*PROBLEM TO WORK ON*
This exercise asks for the entries to be repeated exactly, without their images.
_ _ _ _ _ _ _
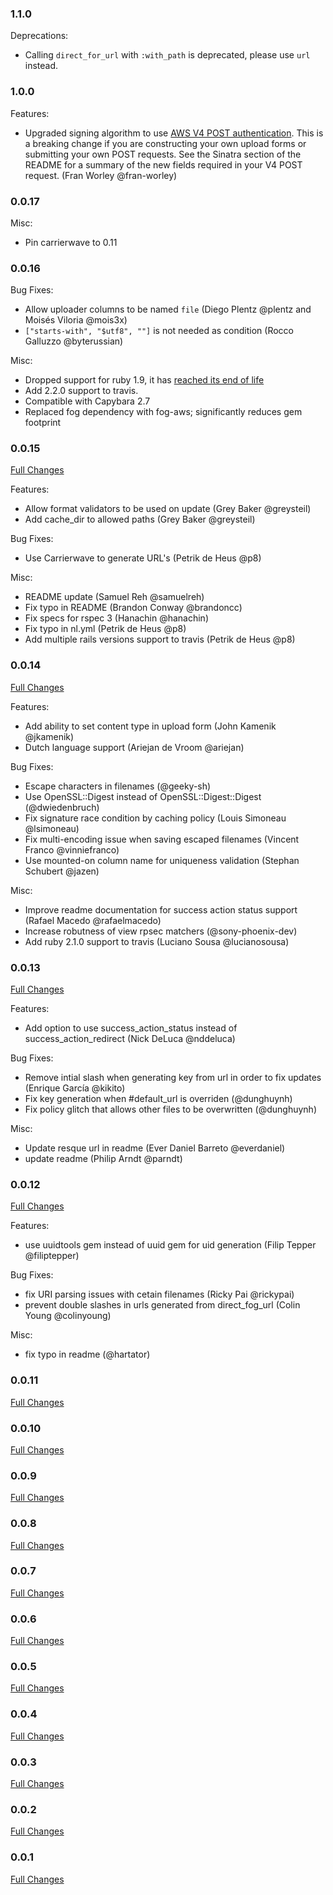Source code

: ### 1.1.0

Deprecations:
  * Calling `direct_for_url` with `:with_path` is deprecated, please use `url` instead.


### 1.0.0

Features:
  * Upgraded signing algorithm to use [AWS V4 POST authentication](http://docs.aws.amazon.com/AmazonS3/latest/API/sigv4-authentication-HTTPPOST.html). This is a breaking change if you are constructing your own upload forms or submitting your own POST requests. See the Sinatra section of the README for a summary of the new fields required in your V4 POST request. (Fran Worley @fran-worley)

### 0.0.17

Misc:
  * Pin carrierwave to 0.11

### 0.0.16

Bug Fixes:
  * Allow uploader columns to be named `file` (Diego Plentz @plentz and Moisés Viloria @mois3x)
  * `["starts-with", "$utf8", ""]` is not needed as condition (Rocco Galluzzo @byterussian)

Misc:
  * Dropped support for ruby 1.9, it has [reached its end of life](https://www.ruby-lang.org/en/news/2014/01/10/ruby-1-9-3-will-end-on-2015/)
  * Add 2.2.0 support to travis.
  * Compatible with Capybara 2.7
  * Replaced fog dependency with fog-aws; significantly reduces gem footprint

### 0.0.15

[Full Changes](https://github.com/dwilkie/carrierwave_direct/compare/v0.0.14...v0.0.15)

Features:
  * Allow format validators to be used on update (Grey Baker @greysteil)
  * Add cache_dir to allowed paths (Grey Baker @greysteil)

Bug Fixes:
  * Use Carrierwave to generate URL's (Petrik de Heus @p8)

Misc:
  * README update (Samuel Reh @samuelreh)
  * Fix typo in README (Brandon Conway @brandoncc)
  * Fix specs for rspec 3 (Hanachin @hanachin)
  * Fix typo in nl.yml (Petrik de Heus @p8)
  * Add multiple rails versions support to travis (Petrik de Heus @p8)

### 0.0.14

[Full Changes](https://github.com/dwilkie/carrierwave_direct/compare/v0.0.13...v0.0.14)

Features:
 * Add ability to set content type in upload form (John Kamenik @jkamenik)
 * Dutch language support (Ariejan de Vroom @ariejan)

Bug Fixes:
  * Escape characters in filenames (@geeky-sh)
  * Use OpenSSL::Digest instead of OpenSSL::Digest::Digest (@dwiedenbruch)
  * Fix signature race condition by caching policy (Louis Simoneau @lsimoneau)
  * Fix multi-encoding issue when saving escaped filenames (Vincent Franco @vinniefranco)
  * Use mounted-on column name for uniqueness validation (Stephan Schubert @jazen)

Misc:
  * Improve readme documentation for success action status support (Rafael Macedo @rafaelmacedo)
  * Increase robutness of view rpsec matchers (@sony-phoenix-dev)
  * Add ruby 2.1.0 support to travis (Luciano Sousa @lucianosousa)

### 0.0.13

[Full Changes](https://github.com/dwilkie/carrierwave_direct/compare/v0.0.12...v0.0.13)

Features:
  * Add option to use success_action_status instead of success_action_redirect (Nick DeLuca @nddeluca)

Bug Fixes:
 * Remove intial slash when generating key from url in order to fix updates (Enrique García @kikito)
 * Fix key generation when #default_url is overriden (@dunghuynh)
 * Fix policy glitch that allows other files to be overwritten (@dunghuynh)

Misc:
 * Update resque url in readme (Ever Daniel Barreto @everdaniel)
 * update readme (Philip Arndt @parndt)


### 0.0.12

[Full Changes](https://github.com/dwilkie/carrierwave_direct/compare/v0.0.11...v0.0.12)

Features:
  * use uuidtools gem instead of uuid gem for uid generation (Filip Tepper @filiptepper)

Bug Fixes:
  * fix URI parsing issues with cetain filenames (Ricky Pai @rickypai)
  * prevent double slashes in urls generated from direct_fog_url (Colin Young @colinyoung)

Misc:
 * fix typo in readme (@hartator)

### 0.0.11

[Full Changes](https://github.com/dwilkie/carrierwave_direct/compare/v0.0.10...v0.0.11)

### 0.0.10

[Full Changes](https://github.com/dwilkie/carrierwave_direct/compare/v0.0.9...v0.0.10)

### 0.0.9

[Full Changes](https://github.com/dwilkie/carrierwave_direct/compare/v0.0.8...v0.0.9)

### 0.0.8

[Full Changes](https://github.com/dwilkie/carrierwave_direct/compare/v0.0.7...v0.0.8)

### 0.0.7

[Full Changes](https://github.com/dwilkie/carrierwave_direct/compare/v0.0.6...v0.0.7)

### 0.0.6

[Full Changes](https://github.com/dwilkie/carrierwave_direct/compare/v0.0.5...v0.0.6)

### 0.0.5

[Full Changes](https://github.com/dwilkie/carrierwave_direct/compare/v0.0.4...v0.0.5)

### 0.0.4

[Full Changes](https://github.com/dwilkie/carrierwave_direct/compare/v0.0.3...v0.0.4)

### 0.0.3

[Full Changes](https://github.com/dwilkie/carrierwave_direct/compare/v0.0.2...v0.0.3)

### 0.0.2

[Full Changes](https://github.com/dwilkie/carrierwave_direct/compare/v0.0.1...v0.0.2)

### 0.0.1

[Full Changes](https://github.com/dwilkie/carrierwave_direct/compare/e68498587a4e4209d121512dbb0df529e15e9282...v0.0.1)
_ _ _ _ _ _ _
*EXPECTED OUTPUT*
Source code

: ### 1.1.0

Deprecations:
  * Calling `direct_for_url` with `:with_path` is deprecated, please use `url` instead.


### 1.0.0

Features:
  * Upgraded signing algorithm to use [AWS V4 POST authentication](http://docs.aws.amazon.com/AmazonS3/latest/API/sigv4-authentication-HTTPPOST.html). This is a breaking change if you are constructing your own upload forms or submitting your own POST requests. See the Sinatra section of the README for a summary of the new fields required in your V4 POST request. (Fran Worley @fran-worley)

### 0.0.17

Misc:
  * Pin carrierwave to 0.11

### 0.0.16

Bug Fixes:
  * Allow uploader columns to be named `file` (Diego Plentz @plentz and Moisés Viloria @mois3x)
  * `["starts-with", "$utf8", ""]` is not needed as condition (Rocco Galluzzo @byterussian)

Misc:
  * Dropped support for ruby 1.9, it has [reached its end of life](https://www.ruby-lang.org/en/news/2014/01/10/ruby-1-9-3-will-end-on-2015/)
  * Add 2.2.0 support to travis.
  * Compatible with Capybara 2.7
  * Replaced fog dependency with fog-aws; significantly reduces gem footprint

### 0.0.15

[Full Changes](https://github.com/dwilkie/carrierwave_direct/compare/v0.0.14...v0.0.15)

Features:
  * Allow format validators to be used on update (Grey Baker @greysteil)
  * Add cache_dir to allowed paths (Grey Baker @greysteil)

Bug Fixes:
  * Use Carrierwave to generate URL's (Petrik de Heus @p8)

Misc:
  * README update (Samuel Reh @samuelreh)
  * Fix typo in README (Brandon Conway @brandoncc)
  * Fix specs for rspec 3 (Hanachin @hanachin)
  * Fix typo in nl.yml (Petrik de Heus @p8)
  * Add multiple rails versions support to travis (Petrik de Heus @p8)

### 0.0.14

[Full Changes](https://github.com/dwilkie/carrierwave_direct/compare/v0.0.13...v0.0.14)

Features:
 * Add ability to set content type in upload form (John Kamenik @jkamenik)
 * Dutch language support (Ariejan de Vroom @ariejan)

Bug Fixes:
  * Escape characters in filenames (@geeky-sh)
  * Use OpenSSL::Digest instead of OpenSSL::Digest::Digest (@dwiedenbruch)
  * Fix signature race condition by caching policy (Louis Simoneau @lsimoneau)
  * Fix multi-encoding issue when saving escaped filenames (Vincent Franco @vinniefranco)
  * Use mounted-on column name for uniqueness validation (Stephan Schubert @jazen)

Misc:
  * Improve readme documentation for success action status support (Rafael Macedo @rafaelmacedo)
  * Increase robutness of view rpsec matchers (@sony-phoenix-dev)
  * Add ruby 2.1.0 support to travis (Luciano Sousa @lucianosousa)

### 0.0.13

[Full Changes](https://github.com/dwilkie/carrierwave_direct/compare/v0.0.12...v0.0.13)

Features:
  * Add option to use success_action_status instead of success_action_redirect (Nick DeLuca @nddeluca)

Bug Fixes:
 * Remove intial slash when generating key from url in order to fix updates (Enrique García @kikito)
 * Fix key generation when #default_url is overriden (@dunghuynh)
 * Fix policy glitch that allows other files to be overwritten (@dunghuynh)

Misc:
 * Update resque url in readme (Ever Daniel Barreto @everdaniel)
 * update readme (Philip Arndt @parndt)


### 0.0.12

[Full Changes](https://github.com/dwilkie/carrierwave_direct/compare/v0.0.11...v0.0.12)

Features:
  * use uuidtools gem instead of uuid gem for uid generation (Filip Tepper @filiptepper)

Bug Fixes:
  * fix URI parsing issues with cetain filenames (Ricky Pai @rickypai)
  * prevent double slashes in urls generated from direct_fog_url (Colin Young @colinyoung)

Misc:
 * fix typo in readme (@hartator)

### 0.0.11

[Full Changes](https://github.com/dwilkie/carrierwave_direct/compare/v0.0.10...v0.0.11)

### 0.0.10

[Full Changes](https://github.com/dwilkie/carrierwave_direct/compare/v0.0.9...v0.0.10)

### 0.0.9

[Full Changes](https://github.com/dwilkie/carrierwave_direct/compare/v0.0.8...v0.0.9)

### 0.0.8

[Full Changes](https://github.com/dwilkie/carrierwave_direct/compare/v0.0.7...v0.0.8)

### 0.0.7

[Full Changes](https://github.com/dwilkie/carrierwave_direct/compare/v0.0.6...v0.0.7)

### 0.0.6

[Full Changes](https://github.com/dwilkie/carrierwave_direct/compare/v0.0.5...v0.0.6)

### 0.0.5

[Full Changes](https://github.com/dwilkie/carrierwave_direct/compare/v0.0.4...v0.0.5)

### 0.0.4

[Full Changes](https://github.com/dwilkie/carrierwave_direct/compare/v0.0.3...v0.0.4)

### 0.0.3

[Full Changes](https://github.com/dwilkie/carrierwave_direct/compare/v0.0.2...v0.0.3)

### 0.0.2

[Full Changes](https://github.com/dwilkie/carrierwave_direct/compare/v0.0.1...v0.0.2)

### 0.0.1

[Full Changes](https://github.com/dwilkie/carrierwave_direct/compare/e68498587a4e4209d121512dbb0df529e15e9282...v0.0.1)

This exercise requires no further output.